The pressure builds from the top, with the people ultimately responsible for a brand tending to not stick around long. Often expected to deliver quick wins, the average tenure of a CMO is just four years – the shortest lifespan across the C-suite. A change in leadership often leads to a new strategy and focus. That might mean a shift in positioning, or a full rebrand, as two of the options available for creating impact.
But brands rely on repetition and recognition if they’re to permanently ink the subconscious of their audiences. Humans aren’t wired to constantly change our perceptions, so it’s unreasonable to expect audiences to keep up. Constantly churning ideas comes at a risk to audience engagement and, as a result, long-term brand equity.
We can all feel a little ‘cuckoo’ sometimes. When our brain can’t quite catch up with our own self-reasoning, we make decisions without fully considering the consequences. A lack of mental bandwidth, impatience for success and not feeling in control of a situation are some of reasons why this happens. Brand owners are often exposed to all three.
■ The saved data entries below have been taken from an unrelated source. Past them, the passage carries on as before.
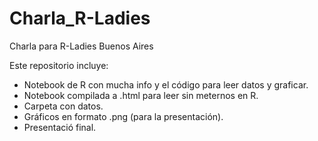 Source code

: # Charla_R-Ladies
Charla para R-Ladies Buenos Aires

Este repositorio incluye:

- Notebook de R con mucha info y el código para leer datos y graficar.
- Notebook compilada a .html para leer sin meternos en R.
- Carpeta con datos.
- Gráficos en formato .png (para la presentación).
- Presentació final.
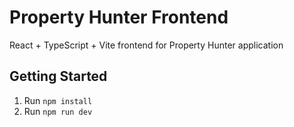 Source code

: # Property Hunter Frontend
React + TypeScript + Vite frontend for Property Hunter application

## Getting Started

1. Run `npm install`
2. Run `npm run dev`
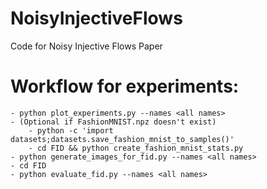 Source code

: # NoisyInjectiveFlows
Code for Noisy Injective Flows Paper

# Workflow for experiments:
    - python plot_experiments.py --names <all names>
    - (Optional if FashionMNIST.npz doesn't exist)
        - python -c 'import datasets;datasets.save_fashion_mnist_to_samples()'
        - cd FID && python create_fashion_mnist_stats.py
    - python generate_images_for_fid.py --names <all names>
    - cd FID
    - python evaluate_fid.py --names <all names>
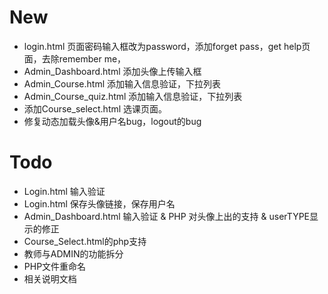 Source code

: # New
- login.html 页面密码输入框改为password，添加forget pass，get help页面，去除remember me，
- Admin_Dashboard.html 添加头像上传输入框
- Admin_Course.html 添加输入信息验证，下拉列表
- Admin_Course_quiz.html 添加输入信息验证，下拉列表
- 添加Course_select.html 选课页面。
- 修复动态加载头像&用户名bug，logout的bug
# Todo
- Login.html 输入验证
- Login.html 保存头像链接，保存用户名
- Admin_Dashboard.html 输入验证 & PHP 对头像上出的支持 & userTYPE显示的修正
- Course_Select.html的php支持
- 教师与ADMIN的功能拆分
- PHP文件重命名
- 相关说明文档
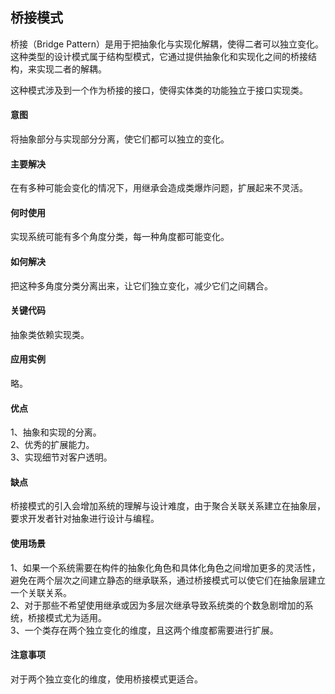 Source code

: ## 桥接模式
桥接（Bridge Pattern）是用于把抽象化与实现化解耦，使得二者可以独立变化。这种类型的设计模式属于结构型模式，它通过提供抽象化和实现化之间的桥接结构，来实现二者的解耦。

这种模式涉及到一个作为桥接的接口，使得实体类的功能独立于接口实现类。

#### 意图
将抽象部分与实现部分分离，使它们都可以独立的变化。

#### 主要解决
在有多种可能会变化的情况下，用继承会造成类爆炸问题，扩展起来不灵活。

#### 何时使用
实现系统可能有多个角度分类，每一种角度都可能变化。

#### 如何解决
把这种多角度分类分离出来，让它们独立变化，减少它们之间耦合。

#### 关键代码
抽象类依赖实现类。

#### 应用实例
略。

#### 优点
1、抽象和实现的分离。<br>
2、优秀的扩展能力。<br>
3、实现细节对客户透明。

#### 缺点
桥接模式的引入会增加系统的理解与设计难度，由于聚合关联关系建立在抽象层，要求开发者针对抽象进行设计与编程。

#### 使用场景
1、如果一个系统需要在构件的抽象化角色和具体化角色之间增加更多的灵活性，避免在两个层次之间建立静态的继承联系，通过桥接模式可以使它们在抽象层建立一个关联关系。<br>
2、对于那些不希望使用继承或因为多层次继承导致系统类的个数急剧增加的系统，桥接模式尤为适用。<br>
3、一个类存在两个独立变化的维度，且这两个维度都需要进行扩展。

#### 注意事项
对于两个独立变化的维度，使用桥接模式更适合。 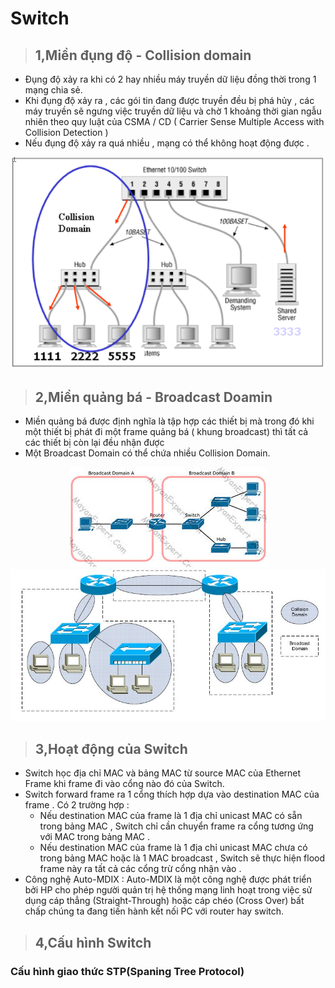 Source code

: # Switch
> ## **1,Miền đụng độ - Collision domain**  
- Đụng độ xảy ra khi có 2 hay nhiều máy truyền dữ liệu đồng thời trong 1 mạng chia sẻ.
- Khi đụng độ xảy ra , các gói tin đang được truyền đều bị phá hủy , các máy truyền sẽ ngưng việc truyền dữ liệu và chờ 1 khoảng thời gian ngẫu nhiên theo quy luật của CSMA / CD ( Carrier Sense Multiple Access with Collision Detection )
- Nếu đụng độ xảy ra quá nhiều , mạng có thể không hoạt động được .

<center><img src = "../images/CCNA/Collision Domain.png"></center> 

> ## **2,Miền quảng bá - Broadcast Doamin** 
- Miền quảng bá được định nghĩa là tập hợp các thiết bị mà trong đó khi một thiết bị phát đi một frame quảng bá ( khung broadcast) thì tất cả các thiết bị còn lại đều nhận được  
- Một Broadcast Domain có thể chứa nhiều Collision Domain.
 <center><img src = "../images/CCNA/broadcast domain.JPG"></center> 


 <center><img src = "../images/CCNA/sw1.jpg"></center>  

> ## **3,Hoạt động của Switch**  
- Switch học địa chỉ MAC và bảng MAC từ source MAC của Ethernet Frame khi frame đi vào cổng nào đó của Switch.  
- Switch forward frame ra 1 cổng thích hợp dựa vào destination MAC của frame . Có 2 trường hợp :
   - Nếu destination MAC của frame là 1 địa chỉ unicast MAC có sẵn trong bảng MAC , Switch chỉ cần chuyển frame ra cổng tương ứng với MAC trong bảng MAC .  
   - Nếu destination MAC của frame là 1 địa chỉ unicast MAC chưa có trong bảng MAC hoặc là 1 MAC broadcast , Switch sẽ thực hiện flood frame này ra tất cả các cổng trừ cổng nhận vào .
- Công nghệ Auto-MDIX : Auto-MDIX là một công nghệ được phát triển bởi HP cho phép người quản trị hệ thống mạng linh hoạt trong việc sử dụng cáp thẳng (Straight-Through) hoặc cáp chéo (Cross Over) bất chấp chúng ta đang tiến hành kết nối PC với router hay switch.  

> ## **4,Cấu hình Switch**
### Cấu hình giao thức STP(Spaning Tree Protocol)



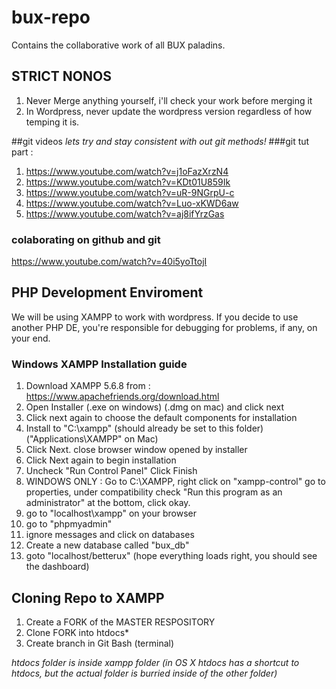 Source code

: # bux-repo
Contains the collaborative work of all BUX paladins.

## STRICT NONOS
1. Never Merge anything yourself, i'll check your work before merging it
2. In Wordpress, never update the wordpress version regardless of how temping it is.

##git videos
*lets try and stay consistent with out git methods!*
###git tut part :
1. https://www.youtube.com/watch?v=j1oFazXrzN4
2. https://www.youtube.com/watch?v=KDt01U859Ik
3. https://www.youtube.com/watch?v=uR-9NGrpU-c
4. https://www.youtube.com/watch?v=Luo-xKWD6aw
5. https://www.youtube.com/watch?v=aj8ifYrzGas

### colaborating on github and git
https://www.youtube.com/watch?v=40i5yoTtojI

## PHP Development Enviroment
We will be using XAMPP to work with wordpress.
If you decide to use another PHP DE, you're responsible for debugging for problems, if any, on your end.
### Windows XAMPP Installation guide
1. Download XAMPP 5.6.8 from : https://www.apachefriends.org/download.html
2. Open Installer (.exe on windows)  (.dmg on mac) and click next
3. Click next again to choose the default components for installation
4. Install to "C:\xampp" (should already be set to this folder)("Applications\XAMPP" on Mac)
5. Click Next. close browser window opened by installer
6. Click Next again to begin installation
7. Uncheck "Run Control Panel" Click Finish
8. WINDOWS ONLY : Go to C:\XAMPP, right click on "xampp-control" go to properties, under compatibility check "Run this program as an administrator" at the bottom, click okay.
9. go to "localhost\xampp" on your browser
10. go to "phpmyadmin"
11. ignore messages and click on databases
12. Create a new database called "bux_db"
13. goto "localhost/betterux" (hope everything loads right, you should see the dashboard)

## Cloning Repo to XAMPP
1. Create a FORK of the MASTER RESPOSITORY
2. Clone FORK into htdocs*
3. Create branch in Git Bash (terminal)


*htdocs folder is inside xampp folder (in OS X htdocs has a shortcut to htdocs, but the actual folder is burried inside of the other folder)*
Of these, control is perhaps the most common reason for CMOs or Marketing Directors changing the direction of a brand. We trust our own instincts and decisions more than anyone else’s, and certainly more than our predecessor. Making an immediate mark might be top of the agenda for newly appointed brand owners, but that doesn’t mean they have to completely reinvent the wheel – maybe just replace a few spokes. Brands are far more effective when they’re built and maintained over time rather than screeching intermittently for attention.
While it should be simple, none of this is easy. From needing buy-in from above, to finding the bandwidth to make an idea stick, there will always be reasons to look for short-term gain rather than long-term value. But your brand will thank you in the long-run if you continue to think fast, but brand slow.